OB_DB_SSL_CA_PATH="******"
# Manually add LLM API key
DASHSCOPE_API_KEY="******"
# Manually add Amap API key
AMAP_API_KEY="******"
Import data
In this step, we will import the data from the downloaded dataset into seekdb.
For the first build, we recommend that you select only a portion of the data (such as attractions starting with the letter A) for import.
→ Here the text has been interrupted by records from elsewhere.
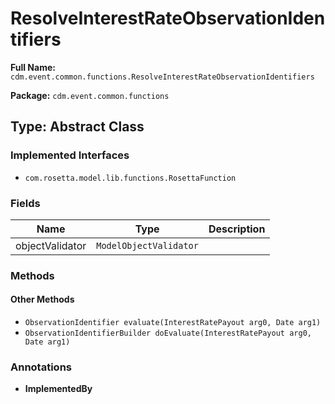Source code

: # ResolveInterestRateObservationIdentifiers

**Full Name:** `cdm.event.common.functions.ResolveInterestRateObservationIdentifiers`

**Package:** `cdm.event.common.functions`

## Type: Abstract Class

### Implemented Interfaces

- `com.rosetta.model.lib.functions.RosettaFunction`

### Fields

| Name | Type | Description |
|------|------|-------------|
| objectValidator | `ModelObjectValidator` |  |

### Methods

#### Other Methods

- `ObservationIdentifier evaluate(InterestRatePayout arg0, Date arg1)`
- `ObservationIdentifierBuilder doEvaluate(InterestRatePayout arg0, Date arg1)`

### Annotations

- **ImplementedBy**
Importing all data will take a long time.
python ./obmms/data/attraction_data_preprocessor.py
If the following progress is displayed, the data is being successfully imported.
...
./citydata/Changde.csv:
100%|███████████████████████████████████████████████████████████████████████████| 100/100 [00:04<00:00, 20.77it/s]
./citydata/Weinan.csv:
100%|█████████████████████████████████████████████████████████████████████████████| 90/90 [00:13<00:00, 6.54it/s]
...
Start the UI chat interface
Run the following command to start the chat interface:
poetry run streamlit run ./ui.py
If no web page is directly displayed, you can visit the URL shown in the terminal to open the tourism assistant application.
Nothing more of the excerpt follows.